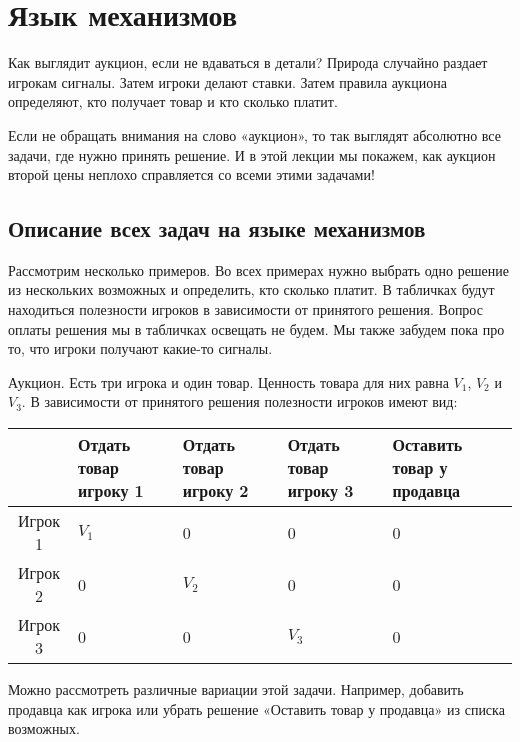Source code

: \chapter{Язык механизмов}
Как выглядит аукцион, если не вдаваться в детали? Природа случайно раздает игрокам сигналы. Затем игроки делают ставки. Затем правила аукциона определяют, кто получает товар и кто сколько платит.

Если не обращать внимания на слово «аукцион», то так выглядят абсолютно все задачи, где нужно принять решение. И в этой лекции мы покажем, как аукцион второй цены неплохо справляется со всеми этими задачами!





\section{Описание всех задач на языке механизмов}

Рассмотрим несколько примеров. Во всех примерах нужно выбрать одно решение из нескольких возможных и определить, кто сколько платит. В табличках будут находиться полезности игроков в зависимости от принятого решения. Вопрос оплаты решения мы в табличках освещать не будем. Мы также забудем пока про то, что игроки получают какие-то сигналы.


\begin{myex} Аукцион. Есть три игрока и один товар. Ценность товара для них равна $ V_{1} $, $ V_{2} $ и $ V_{3} $. В зависимости от принятого решения полезности игроков имеют вид:

\begin{tabular}{c|p{2.2 cm}p{2.2 cm}p{2.2 cm}p{2.2 cm}}
& Отдать товар игроку 1 & Отдать товар игроку 2 & Отдать товар игроку 3 & Оставить товар у продавца \\
\hline
Игрок 1 & $ V_{1} $ & 0 & 0 & 0\\
Игрок 2 & 0 & $ V_{2} $ & 0 & 0\\
Игрок 3 & 0 & 0 & $ V_{3} $ & 0\\
\end{tabular}

Можно рассмотреть различные вариации этой задачи. Например, добавить продавца как игрока или убрать решение «Оставить товар у продавца» из списка возможных.

\end{myex}


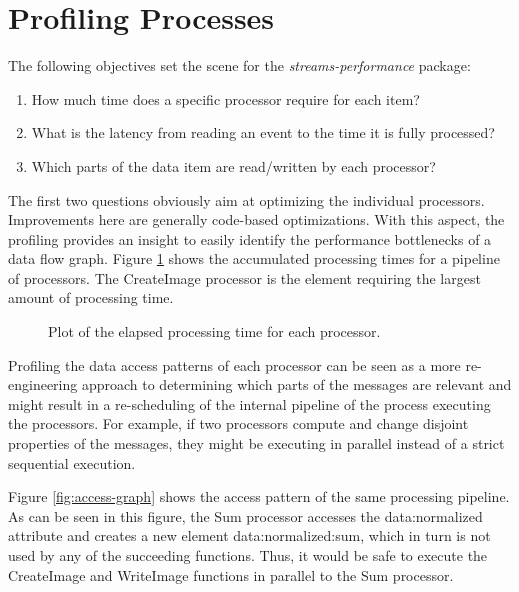 \documentclass[german,a4]{scrartcl}
\begin{document}
\section{Profiling Processes}
The following objectives set the scene for the {\em streams-performance} package:
\begin{enumerate}
\item How much time does a specific processor require for each item?
\item What is the latency from reading an event to the time it is fully processed?
\item Which parts of the data item are read/written by each processor?
\end{enumerate}

The first two questions obviously aim at optimizing the individual processors. Improvements
here are generally code-based optimizations. With this aspect, the profiling provides an 
insight to easily identify the performance bottlenecks of a data flow graph. 
Figure \ref{fig:performancePlot} shows the accumulated processing times for a pipeline of
processors. The {\ttfamily CreateImage} processor is the element requiring the largest
amount of processing time.

\begin{figure}[h!]
\centering

\caption{\label{fig:performancePlot}Plot of the elapsed processing time for each processor.}
\end{figure}

Profiling the data access patterns of each processor can be seen as a more re-engineering
approach to determining which parts of the messages are relevant and might result in a
re-scheduling of the internal pipeline of the process executing the processors. For example,
if two processors compute and change disjoint properties of the messages, they might be
executing in parallel instead of a strict sequential execution.

Figure \ref{fig:access-graph} shows the access pattern of the same processing pipeline. As
can be seen in this figure, the {\ttfamily Sum} processor accesses the {\ttfamily data:normalized}
attribute and creates a new element {\ttfamily data:normalized:sum},
which in turn is not used by any of the succeeding functions. Thus, it would be safe to execute
the {\ttfamily CreateImage} and {\ttfamily WriteImage} functions in parallel to the {\ttfamily Sum}
processor.
\end{document}
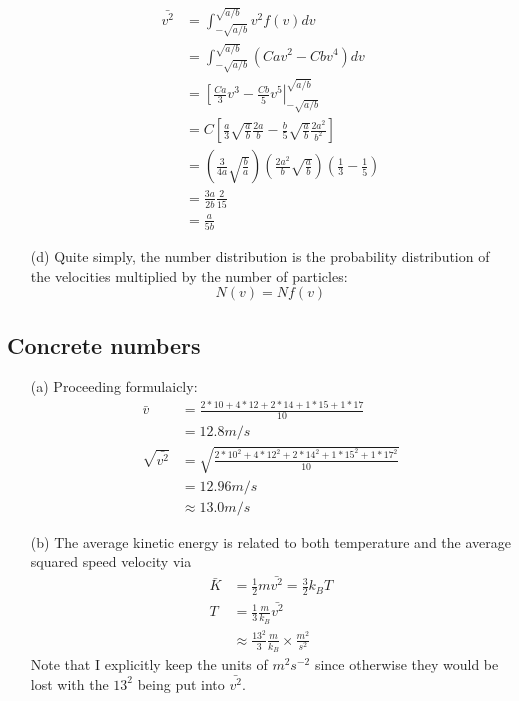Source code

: \documentclass{article}
\begin{document}
\begin{itemize}
	\begin{align*}
	\bar{v^2} &= \int_{-\sqrt{a/b}}^{\sqrt{a/b}}v^2f(v)dv \\
	&= \int_{-\sqrt{a/b}}^{\sqrt{a/b}}(Cav^2-Cbv^4)dv \\
	&= \left[ \frac{Ca}{3}v^3 - \frac{Cb}{5}v^5\right|_{-\sqrt{a/b}}^{\sqrt{a/b}} \\
	&= C\left[\frac{a}{3}\sqrt{\frac{a}{b}}\frac{2a}{b}-\frac{b}{5}\sqrt{\frac{a}{b}}\frac{2a^2}{b^2}\right] \\
	&= \left(\frac{3}{4a}\sqrt{\frac{b}{a}}\right)\left(\frac{2a^2}{b}\sqrt{\frac{a}{b}}\right)\left(\frac{1}{3}-\frac{1}{5}\right) \\
	&= \frac{3a}{2b}\frac{2}{15} \\
	&= \frac{a}{5b}
	\end{align*}
	\item[(d)] Quite simply, the number distribution is the probability distribution of the velocities multiplied by the number of particles:
	\begin{equation}
	N(v) = Nf(v)
	\end{equation}
\end{itemize}

\subsection{Concrete numbers}

\begin{itemize}
	\item[(a)] Proceeding formulaicly:
	\begin{align*}
	\bar{v} &= \frac{2*10 + 4*12 + 2*14 + 1*15 + 1*17}{10} \\
	&= 12.8 m/s \\
	\sqrt{\bar{v^2}} &= \sqrt{\frac{2*10^2 + 4*12^2 + 2*14^2 + 1*15^2 + 1*17^2}{10}} \\
	&= 12.96 m/s \\
	&\approx 13.0 m/s
	\end{align*}
	\item[(b)] The average kinetic energy is related to both temperature and the average squared speed velocity via
	\begin{align*}
	\bar{K} &= \frac{1}{2}m\bar{v^2} = \frac{3}{2}k_B T \\
	T &= \frac{1}{3}\frac{m}{k_B}\bar{v^2} \\
	&\approx \frac{13^2}{3}\frac{m}{k_B}\times\frac{m^2}{s^2}
	\end{align*}
	Note that I explicitly keep the units of $m^2 s^{-2}$ since otherwise they would be lost with the $13^2$ being put into $\bar{v^2}$.
\end{itemize}
\end{document}
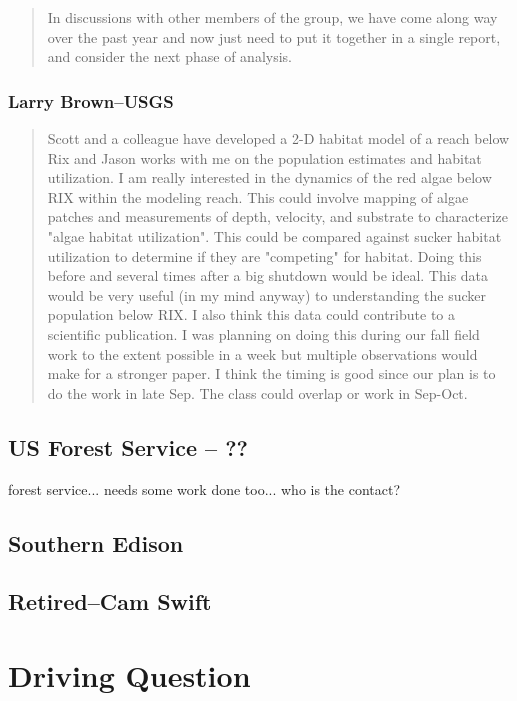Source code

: \documentclass{article}\usepackage[]{graphicx}\usepackage[]{color}
\begin{document}
\begin{quote}
In discussions with other members of the group, we have come along way over the past year and now just need to put it together in a single report, and consider the next phase of analysis.  
\end{quote}

\subsubsection{Larry Brown--USGS}

\begin{quote}
Scott and a colleague have developed a 2-D habitat model of a reach below Rix and Jason works with me on the population estimates and habitat utilization. I am really interested in the dynamics of the red algae below RIX within the modeling reach. This could involve mapping of algae patches and measurements of depth, velocity, and substrate to characterize "algae habitat utilization". This could be compared against sucker habitat utilization to determine if they are "competing" for habitat. Doing this before and several times after a big shutdown would be ideal. This data would be very useful (in my mind anyway) to understanding the sucker population below RIX. I also think this data could contribute to a scientific publication. I was planning on doing this during our fall field work to the extent possible in a week but multiple observations would make for a stronger paper. I think the timing is good since our plan is to do the work in late Sep. The class could overlap or work in Sep-Oct.
\end{quote}

\subsection{US Forest Service -- ??}

forest service... needs some work done too... who is the contact?

\subsection{Southern Edison}


\subsection{Retired--Cam Swift}


\section{Driving Question}
\end{document}

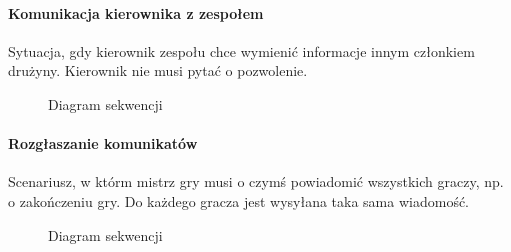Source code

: \documentclass[11pt]{article}
\begin{document}
\paragraph{Komunikacja kierownika z zespołem}

Sytuacja, gdy kierownik zespołu chce wymienić informacje innym członkiem drużyny. Kierownik nie musi pytać o pozwolenie.

\begin{figure}[!h]
	\centering
	\caption{Diagram sekwencji}
\end{figure}
\FloatBarrier
\par

\paragraph{Rozgłaszanie komunikatów}

Scenariusz, w którm mistrz gry musi o czymś powiadomić wszystkich graczy, np. o zakończeniu gry. Do każdego gracza jest wysyłana taka sama wiadomość.

\begin{figure}[!h]
	\centering
	\caption{Diagram sekwencji}
\end{figure}
\FloatBarrier
\end{document}
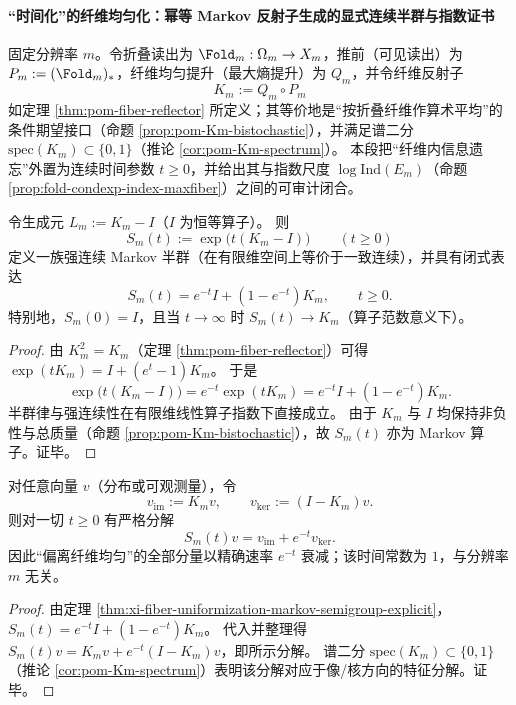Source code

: \paragraph{“时间化”的纤维均匀化：幂等 Markov 反射子生成的显式连续半群与指数证书}
固定分辨率 \(m\)。令折叠读出为 \(\Fold_m:\Omega_m\to X_m\)，推前（可见读出）为 \(P_m:=(\Fold_m)_\ast\)，纤维均匀提升（最大熵提升）为 \(Q_m\)，并令纤维反射子
\[
K_m:=Q_m\circ P_m
\]
如定理 \ref{thm:pom-fiber-reflector} 所定义；其等价地是“按折叠纤维作算术平均”的条件期望接口（命题 \ref{prop:pom-Km-bistochastic}），并满足谱二分 \(\mathrm{spec}(K_m)\subset\{0,1\}\)（推论 \ref{cor:pom-Km-spectrum}）。
本段把“纤维内信息遗忘”外置为连续时间参数 \(t\ge 0\)，并给出其与指数尺度 \(\log\mathrm{Ind}(E_m)\)（命题 \ref{prop:fold-condexp-index-maxfiber}）之间的可审计闭合。
\par

\begin{theorem}[纤维均匀化的显式连续时间半群]\label{thm:xi-fiber-uniformization-markov-semigroup-explicit}
令生成元 \(L_m:=K_m-I\)（\(I\) 为恒等算子）。
则
\[
S_m(t):=\exp\!\bigl(t(K_m-I)\bigr)\qquad (t\ge 0)
\]
定义一族强连续 Markov 半群（在有限维空间上等价于一致连续），并具有闭式表达
\[
\boxed{\;
S_m(t)=e^{-t}I+(1-e^{-t})K_m,\qquad t\ge 0.
\;}
\]
特别地，\(S_m(0)=I\)，且当 \(t\to\infty\) 时 \(S_m(t)\to K_m\)（算子范数意义下）。
\end{theorem}
\begin{proof}
由 \(K_m^2=K_m\)（定理 \ref{thm:pom-fiber-reflector}）可得
\(
\exp(tK_m)=I+(e^{t}-1)K_m
\)。
于是
\[
\exp\!\bigl(t(K_m-I)\bigr)
=e^{-t}\exp(tK_m)
=e^{-t}I+(1-e^{-t})K_m.
\]
半群律与强连续性在有限维线性算子指数下直接成立。
由于 \(K_m\) 与 \(I\) 均保持非负性与总质量（命题 \ref{prop:pom-Km-bistochastic}），故 \(S_m(t)\) 亦为 Markov 算子。证毕。
\end{proof}

\begin{proposition}[谱二分给出的精确收敛率与分辨率无关的时间常数]\label{prop:xi-fiber-uniformization-spectral-decay-equals-exp}
对任意向量 \(v\)（分布或可观测量），令
\[
v_{\mathrm{im}}:=K_m v,\qquad v_{\ker}:=(I-K_m)v.
\]
则对一切 \(t\ge 0\) 有严格分解
\[
\boxed{\;
S_m(t)v=v_{\mathrm{im}}+e^{-t}v_{\ker}.
\;}
\]
因此“偏离纤维均匀”的全部分量以精确速率 \(e^{-t}\) 衰减；该时间常数为 \(1\)，与分辨率 \(m\) 无关。
\end{proposition}
\begin{proof}
由定理 \ref{thm:xi-fiber-uniformization-markov-semigroup-explicit}，
\(
S_m(t)=e^{-t}I+(1-e^{-t})K_m
\)。
代入并整理得
\(
S_m(t)v=K_mv+e^{-t}(I-K_m)v
\)，即所示分解。
谱二分 \(\mathrm{spec}(K_m)\subset\{0,1\}\)（推论 \ref{cor:pom-Km-spectrum}）表明该分解对应于像/核方向的特征分解。证毕。
\end{proof}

· · ·

**The task:**
Which lines of the material contain "pipeline"? List them.

**Solution for this exercise:**
Figure \ref{fig:performancePlot} shows the accumulated processing times for a pipeline of
re-scheduling of the internal pipeline of the process executing the processors. For example,
Figure \ref{fig:access-graph} shows the access pattern of the same processing pipeline. As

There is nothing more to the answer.